Could you restate the entries word for word, without the images?

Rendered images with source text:
========

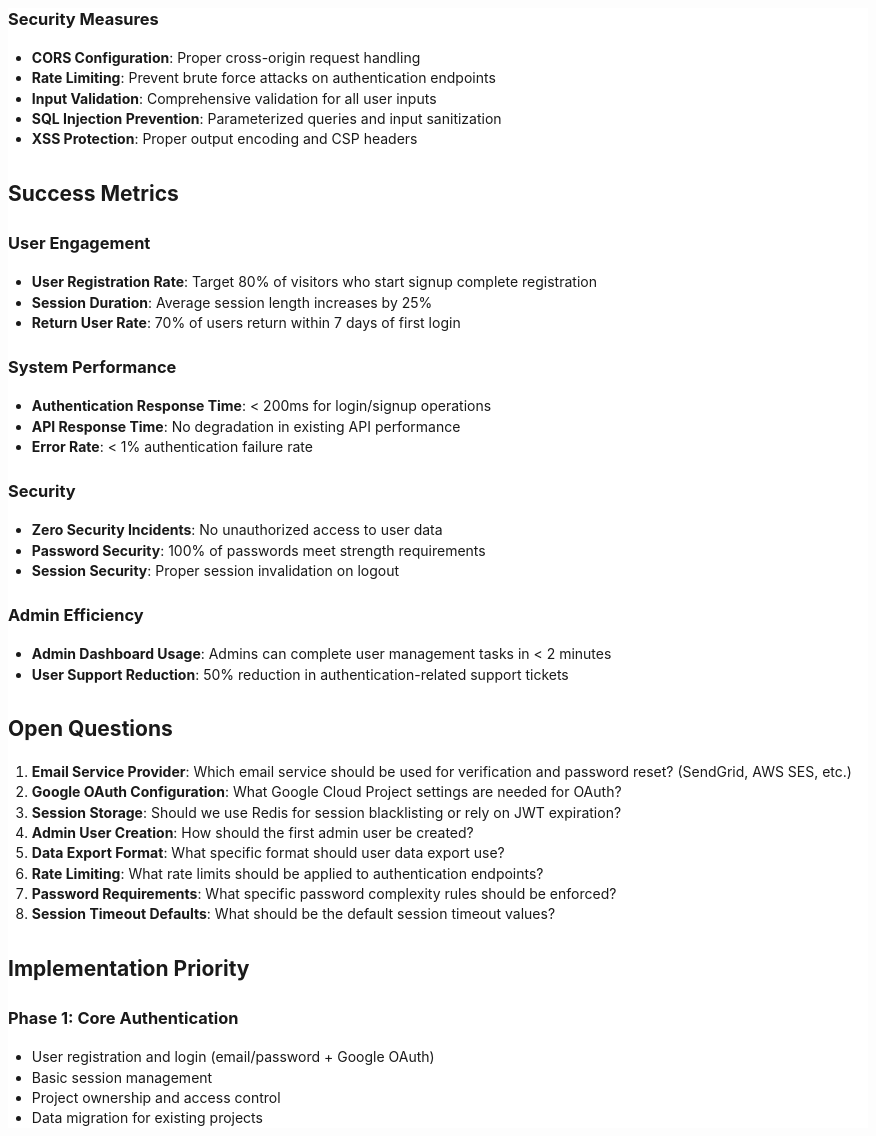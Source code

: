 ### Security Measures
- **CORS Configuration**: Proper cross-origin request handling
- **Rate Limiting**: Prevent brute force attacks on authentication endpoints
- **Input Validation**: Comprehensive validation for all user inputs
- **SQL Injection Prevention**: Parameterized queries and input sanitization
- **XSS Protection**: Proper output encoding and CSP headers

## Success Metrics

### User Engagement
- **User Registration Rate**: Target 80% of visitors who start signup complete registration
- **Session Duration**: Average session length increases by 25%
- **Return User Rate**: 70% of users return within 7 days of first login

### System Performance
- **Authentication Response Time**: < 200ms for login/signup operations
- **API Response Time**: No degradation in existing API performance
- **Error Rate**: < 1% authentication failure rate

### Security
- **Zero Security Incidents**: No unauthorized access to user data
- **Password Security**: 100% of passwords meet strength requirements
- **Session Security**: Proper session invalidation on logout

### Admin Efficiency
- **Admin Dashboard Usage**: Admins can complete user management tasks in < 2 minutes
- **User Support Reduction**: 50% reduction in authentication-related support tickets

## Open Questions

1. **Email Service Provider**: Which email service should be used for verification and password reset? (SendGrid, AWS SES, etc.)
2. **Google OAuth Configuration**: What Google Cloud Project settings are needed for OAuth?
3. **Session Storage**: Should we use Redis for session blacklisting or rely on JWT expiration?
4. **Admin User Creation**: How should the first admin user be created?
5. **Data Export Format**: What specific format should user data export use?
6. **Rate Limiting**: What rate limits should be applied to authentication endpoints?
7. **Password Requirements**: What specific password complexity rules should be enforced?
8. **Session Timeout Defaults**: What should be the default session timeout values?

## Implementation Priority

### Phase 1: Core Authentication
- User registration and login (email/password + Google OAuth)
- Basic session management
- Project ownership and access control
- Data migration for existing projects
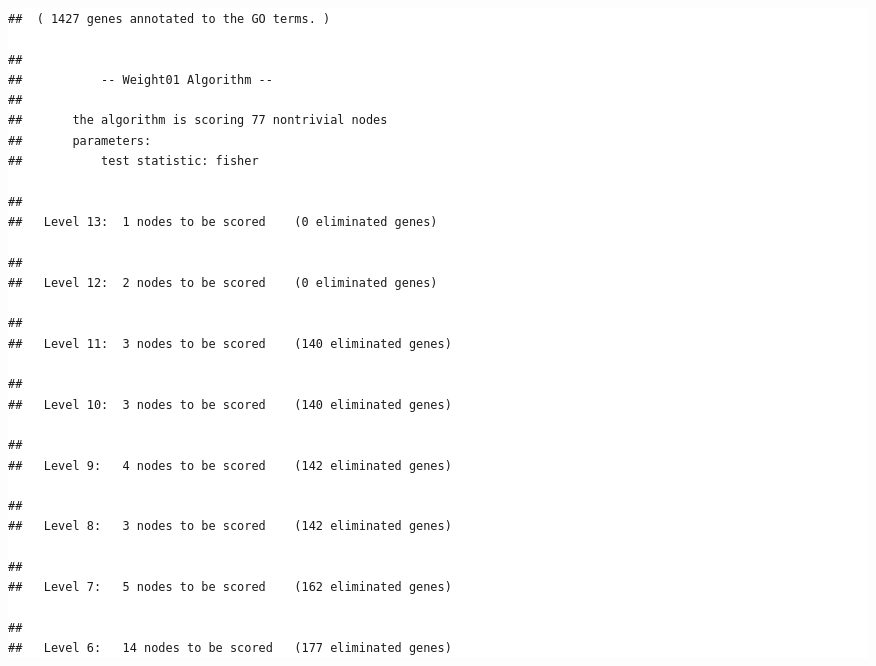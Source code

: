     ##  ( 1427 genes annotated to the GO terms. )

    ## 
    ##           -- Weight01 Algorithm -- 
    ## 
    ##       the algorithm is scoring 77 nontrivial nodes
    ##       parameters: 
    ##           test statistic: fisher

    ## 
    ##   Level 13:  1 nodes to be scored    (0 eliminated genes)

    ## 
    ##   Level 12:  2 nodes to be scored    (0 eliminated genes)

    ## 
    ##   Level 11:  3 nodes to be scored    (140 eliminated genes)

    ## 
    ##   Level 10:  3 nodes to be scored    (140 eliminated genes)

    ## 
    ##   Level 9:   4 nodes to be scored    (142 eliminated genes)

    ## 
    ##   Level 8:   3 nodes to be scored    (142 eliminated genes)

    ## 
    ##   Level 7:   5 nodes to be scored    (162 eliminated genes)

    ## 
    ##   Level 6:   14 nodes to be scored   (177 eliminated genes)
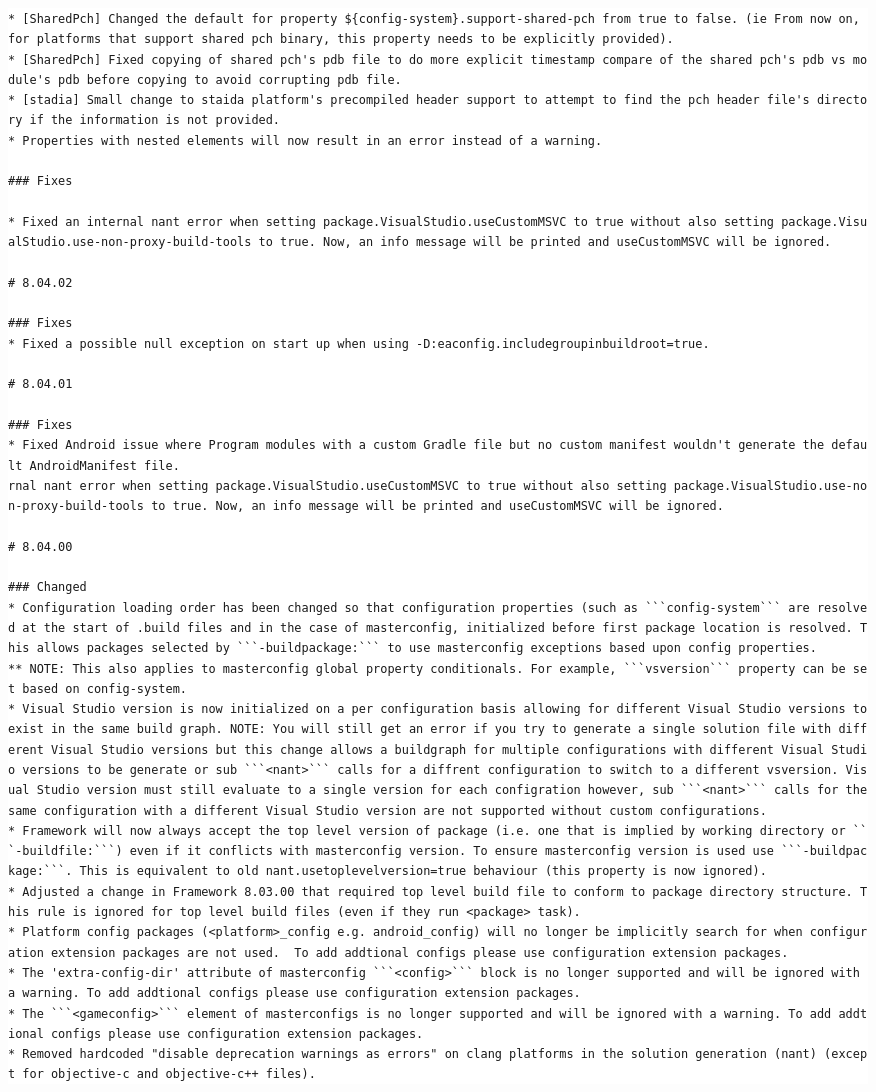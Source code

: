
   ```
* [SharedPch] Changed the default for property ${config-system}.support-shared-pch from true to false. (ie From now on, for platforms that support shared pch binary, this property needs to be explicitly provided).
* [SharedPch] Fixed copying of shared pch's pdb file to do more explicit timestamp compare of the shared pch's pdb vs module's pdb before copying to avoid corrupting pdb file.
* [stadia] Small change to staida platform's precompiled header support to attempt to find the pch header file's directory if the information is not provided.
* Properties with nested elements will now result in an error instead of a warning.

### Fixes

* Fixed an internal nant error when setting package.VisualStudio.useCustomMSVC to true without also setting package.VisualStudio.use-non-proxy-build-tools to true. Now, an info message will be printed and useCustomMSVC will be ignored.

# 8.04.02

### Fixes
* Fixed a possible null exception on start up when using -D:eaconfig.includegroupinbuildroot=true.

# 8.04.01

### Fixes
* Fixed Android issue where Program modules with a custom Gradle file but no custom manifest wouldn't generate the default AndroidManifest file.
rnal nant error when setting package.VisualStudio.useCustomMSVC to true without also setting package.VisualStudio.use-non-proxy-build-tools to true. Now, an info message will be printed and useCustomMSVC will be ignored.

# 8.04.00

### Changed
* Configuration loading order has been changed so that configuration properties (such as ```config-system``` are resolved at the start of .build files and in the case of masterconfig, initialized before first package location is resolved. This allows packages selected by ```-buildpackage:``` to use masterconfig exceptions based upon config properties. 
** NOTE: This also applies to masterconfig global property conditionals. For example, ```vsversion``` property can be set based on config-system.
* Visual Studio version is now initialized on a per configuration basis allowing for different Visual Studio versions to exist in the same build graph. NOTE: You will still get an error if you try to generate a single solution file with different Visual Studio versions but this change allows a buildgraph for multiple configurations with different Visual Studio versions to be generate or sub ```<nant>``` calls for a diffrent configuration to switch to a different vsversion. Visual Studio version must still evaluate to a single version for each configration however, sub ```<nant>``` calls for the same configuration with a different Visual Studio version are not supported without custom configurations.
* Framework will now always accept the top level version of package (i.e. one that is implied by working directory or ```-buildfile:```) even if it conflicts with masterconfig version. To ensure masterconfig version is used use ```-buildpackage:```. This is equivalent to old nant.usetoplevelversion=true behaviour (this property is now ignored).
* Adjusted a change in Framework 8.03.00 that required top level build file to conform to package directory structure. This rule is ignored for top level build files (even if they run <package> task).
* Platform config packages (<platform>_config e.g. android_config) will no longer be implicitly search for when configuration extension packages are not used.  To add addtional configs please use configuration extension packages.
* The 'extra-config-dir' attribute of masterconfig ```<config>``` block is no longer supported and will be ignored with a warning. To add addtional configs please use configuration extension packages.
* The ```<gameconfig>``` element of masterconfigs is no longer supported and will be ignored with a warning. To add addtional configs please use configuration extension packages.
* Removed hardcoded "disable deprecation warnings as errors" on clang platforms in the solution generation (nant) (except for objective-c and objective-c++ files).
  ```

========

Output for this exercise ▸
Source code

: ### Security Measures
- **CORS Configuration**: Proper cross-origin request handling
- **Rate Limiting**: Prevent brute force attacks on authentication endpoints
- **Input Validation**: Comprehensive validation for all user inputs
- **SQL Injection Prevention**: Parameterized queries and input sanitization
- **XSS Protection**: Proper output encoding and CSP headers

## Success Metrics

### User Engagement
- **User Registration Rate**: Target 80% of visitors who start signup complete registration
- **Session Duration**: Average session length increases by 25%
- **Return User Rate**: 70% of users return within 7 days of first login

### System Performance
- **Authentication Response Time**: < 200ms for login/signup operations
- **API Response Time**: No degradation in existing API performance
- **Error Rate**: < 1% authentication failure rate

### Security
- **Zero Security Incidents**: No unauthorized access to user data
- **Password Security**: 100% of passwords meet strength requirements
- **Session Security**: Proper session invalidation on logout

### Admin Efficiency
- **Admin Dashboard Usage**: Admins can complete user management tasks in < 2 minutes
- **User Support Reduction**: 50% reduction in authentication-related support tickets

## Open Questions

1. **Email Service Provider**: Which email service should be used for verification and password reset? (SendGrid, AWS SES, etc.)
2. **Google OAuth Configuration**: What Google Cloud Project settings are needed for OAuth?
3. **Session Storage**: Should we use Redis for session blacklisting or rely on JWT expiration?
4. **Admin User Creation**: How should the first admin user be created?
5. **Data Export Format**: What specific format should user data export use?
6. **Rate Limiting**: What rate limits should be applied to authentication endpoints?
7. **Password Requirements**: What specific password complexity rules should be enforced?
8. **Session Timeout Defaults**: What should be the default session timeout values?

## Implementation Priority

### Phase 1: Core Authentication
- User registration and login (email/password + Google OAuth)
- Basic session management
- Project ownership and access control
- Data migration for existing projects
Source code

:     ##  ( 1427 genes annotated to the GO terms. )

    ## 
    ##           -- Weight01 Algorithm -- 
    ## 
    ##       the algorithm is scoring 77 nontrivial nodes
    ##       parameters: 
    ##           test statistic: fisher

    ## 
    ##   Level 13:  1 nodes to be scored    (0 eliminated genes)

    ## 
    ##   Level 12:  2 nodes to be scored    (0 eliminated genes)

    ## 
    ##   Level 11:  3 nodes to be scored    (140 eliminated genes)

    ## 
    ##   Level 10:  3 nodes to be scored    (140 eliminated genes)

    ## 
    ##   Level 9:   4 nodes to be scored    (142 eliminated genes)

    ## 
    ##   Level 8:   3 nodes to be scored    (142 eliminated genes)

    ## 
    ##   Level 7:   5 nodes to be scored    (162 eliminated genes)

    ## 
    ##   Level 6:   14 nodes to be scored   (177 eliminated genes)
Source code

:
   ```
* [SharedPch] Changed the default for property ${config-system}.support-shared-pch from true to false. (ie From now on, for platforms that support shared pch binary, this property needs to be explicitly provided).
* [SharedPch] Fixed copying of shared pch's pdb file to do more explicit timestamp compare of the shared pch's pdb vs module's pdb before copying to avoid corrupting pdb file.
* [stadia] Small change to staida platform's precompiled header support to attempt to find the pch header file's directory if the information is not provided.
* Properties with nested elements will now result in an error instead of a warning.

### Fixes

* Fixed an internal nant error when setting package.VisualStudio.useCustomMSVC to true without also setting package.VisualStudio.use-non-proxy-build-tools to true. Now, an info message will be printed and useCustomMSVC will be ignored.

# 8.04.02

### Fixes
* Fixed a possible null exception on start up when using -D:eaconfig.includegroupinbuildroot=true.

# 8.04.01

### Fixes
* Fixed Android issue where Program modules with a custom Gradle file but no custom manifest wouldn't generate the default AndroidManifest file.
rnal nant error when setting package.VisualStudio.useCustomMSVC to true without also setting package.VisualStudio.use-non-proxy-build-tools to true. Now, an info message will be printed and useCustomMSVC will be ignored.

# 8.04.00

### Changed
* Configuration loading order has been changed so that configuration properties (such as ```config-system``` are resolved at the start of .build files and in the case of masterconfig, initialized before first package location is resolved. This allows packages selected by ```-buildpackage:``` to use masterconfig exceptions based upon config properties. 
** NOTE: This also applies to masterconfig global property conditionals. For example, ```vsversion``` property can be set based on config-system.
* Visual Studio version is now initialized on a per configuration basis allowing for different Visual Studio versions to exist in the same build graph. NOTE: You will still get an error if you try to generate a single solution file with different Visual Studio versions but this change allows a buildgraph for multiple configurations with different Visual Studio versions to be generate or sub ```<nant>``` calls for a diffrent configuration to switch to a different vsversion. Visual Studio version must still evaluate to a single version for each configration however, sub ```<nant>``` calls for the same configuration with a different Visual Studio version are not supported without custom configurations.
* Framework will now always accept the top level version of package (i.e. one that is implied by working directory or ```-buildfile:```) even if it conflicts with masterconfig version. To ensure masterconfig version is used use ```-buildpackage:```. This is equivalent to old nant.usetoplevelversion=true behaviour (this property is now ignored).
* Adjusted a change in Framework 8.03.00 that required top level build file to conform to package directory structure. This rule is ignored for top level build files (even if they run <package> task).
* Platform config packages (<platform>_config e.g. android_config) will no longer be implicitly search for when configuration extension packages are not used.  To add addtional configs please use configuration extension packages.
* The 'extra-config-dir' attribute of masterconfig ```<config>``` block is no longer supported and will be ignored with a warning. To add addtional configs please use configuration extension packages.
* The ```<gameconfig>``` element of masterconfigs is no longer supported and will be ignored with a warning. To add addtional configs please use configuration extension packages.
* Removed hardcoded "disable deprecation warnings as errors" on clang platforms in the solution generation (nant) (except for objective-c and objective-c++ files).
  ```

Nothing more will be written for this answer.